The Advertising Media Forum (AMF) states that while internet penetration continues to grow, TV remains the number one channel for reach in terms of mass media in South Africa.
The advertising industry has certainly grown over the past two decades – seeing the changes in technology and the way consumers consume media in general, fragmentation upon fragmentation. What has separated some brands from others, is how they looked a little beyond industry data i.e. media consumption habits, demographic segmentation etc. and dared to peer into human truths as they relate to their business’ vertical/category.
Hope for the future of advertising
The impact of Covid-19 has been, and continues to be, felt far and wide and now more than ever, the need for relevance and utility is paramount. The advertising industry helps drive social narratives through storytelling when brands launch campaigns, and it is critical that the campaigns launched (not only during this period but also going forward) be based on fundamental human truths turned into insights.
Our collective responsibility is in injecting hope to the country and to help businesses to connect to people in a more authentic way than ever before. Industry data will remain important in guiding media and creative approaches to campaigns based on business objectives, however, the next step is finding the human truth to speak to and the challenge is incumbent upon all to find these.
Human truths as insights
Advertising campaigns that used human truths as insights into creatives transcended campaign periods and moved on to become South African colloquialisms as well. Without going into chronological order, here are a few examples of some old campaigns that did this well.
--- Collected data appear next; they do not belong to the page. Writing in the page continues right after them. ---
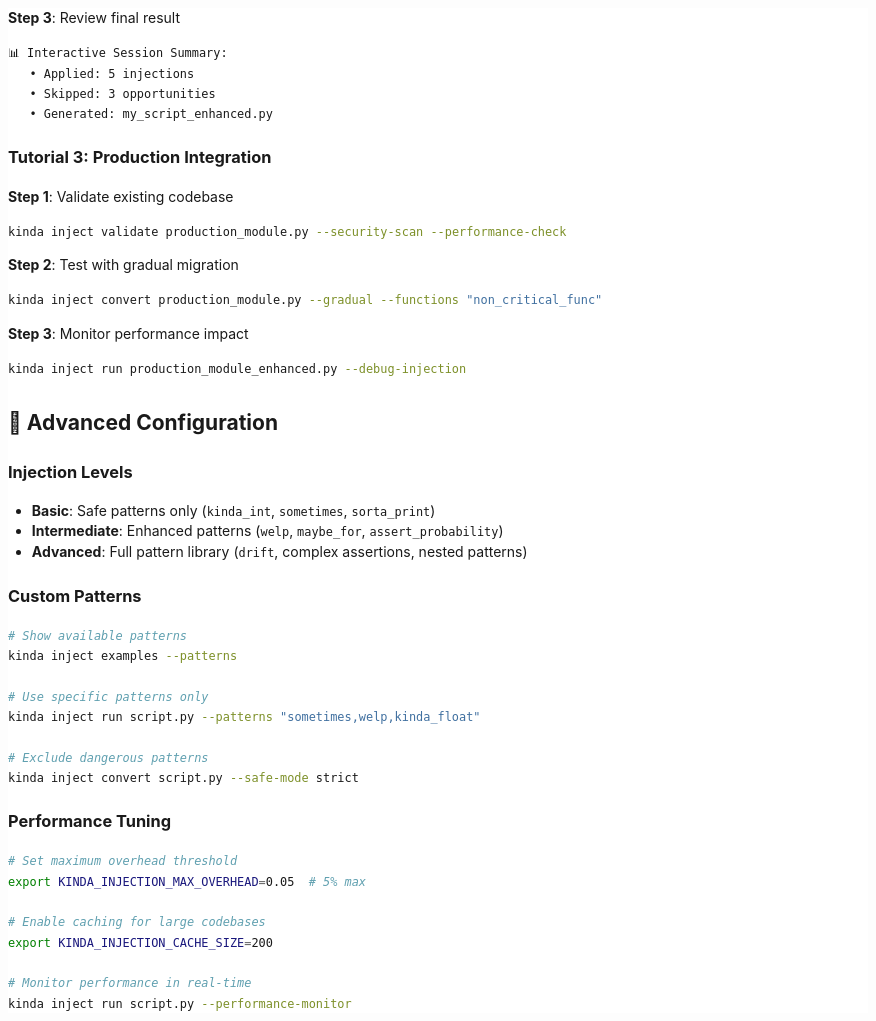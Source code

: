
 ```
```

**Step 3**: Review final result
```
📊 Interactive Session Summary:
   • Applied: 5 injections
   • Skipped: 3 opportunities
   • Generated: my_script_enhanced.py
```

### Tutorial 3: Production Integration

**Step 1**: Validate existing codebase
```bash
kinda inject validate production_module.py --security-scan --performance-check
```

**Step 2**: Test with gradual migration
```bash
kinda inject convert production_module.py --gradual --functions "non_critical_func"
```

**Step 3**: Monitor performance impact
```bash
kinda inject run production_module_enhanced.py --debug-injection
```

## 🔧 Advanced Configuration

### Injection Levels
- **Basic**: Safe patterns only (`kinda_int`, `sometimes`, `sorta_print`)
- **Intermediate**: Enhanced patterns (`welp`, `maybe_for`, `assert_probability`)
- **Advanced**: Full pattern library (`drift`, complex assertions, nested patterns)

### Custom Patterns
```bash
# Show available patterns
kinda inject examples --patterns

# Use specific patterns only
kinda inject run script.py --patterns "sometimes,welp,kinda_float"

# Exclude dangerous patterns
kinda inject convert script.py --safe-mode strict
```

### Performance Tuning
```bash
# Set maximum overhead threshold
export KINDA_INJECTION_MAX_OVERHEAD=0.05  # 5% max

# Enable caching for large codebases
export KINDA_INJECTION_CACHE_SIZE=200

# Monitor performance in real-time
kinda inject run script.py --performance-monitor
```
The first of them is the Telkom Ad titled ‘Molo Mhlobowam’, a Xhosa term that translates as ‘hello my friend’. The advert is based in the rural areas, with the protagonist shouting his lungs out greeting his friend every morning. The human truth here is in African anthropology i.e. how black people are organised spatially in rural areas and in how we greet each other by shouting from a distance. The way that Telkom employed this insight and responded by showing how their product alleviates an existing behaviour was brilliant.
Another one is an ad by DSTV compact titled ‘#Nicelifeproblems’ which was a booming colloquial phrase in the South African urban milieu. The ad shows a group of guys who waited to watch a soccer game that was evidently only being shown on DSTV channels which they clearly did not have, so they resorted to performing for Sipho (the DSTV compact owner) to convince him to let them watch the game at his house.
What made this ad brilliant, is in how it used the insight about black hymnody. Black people anthropologically use hymnody to make peace with life’s circumstances but in this instance, they used it to change theirs and get to watch the game. This resonated well with Sipho who subsequently agreed to let them watch the game with him, even asking for a repeat of the song.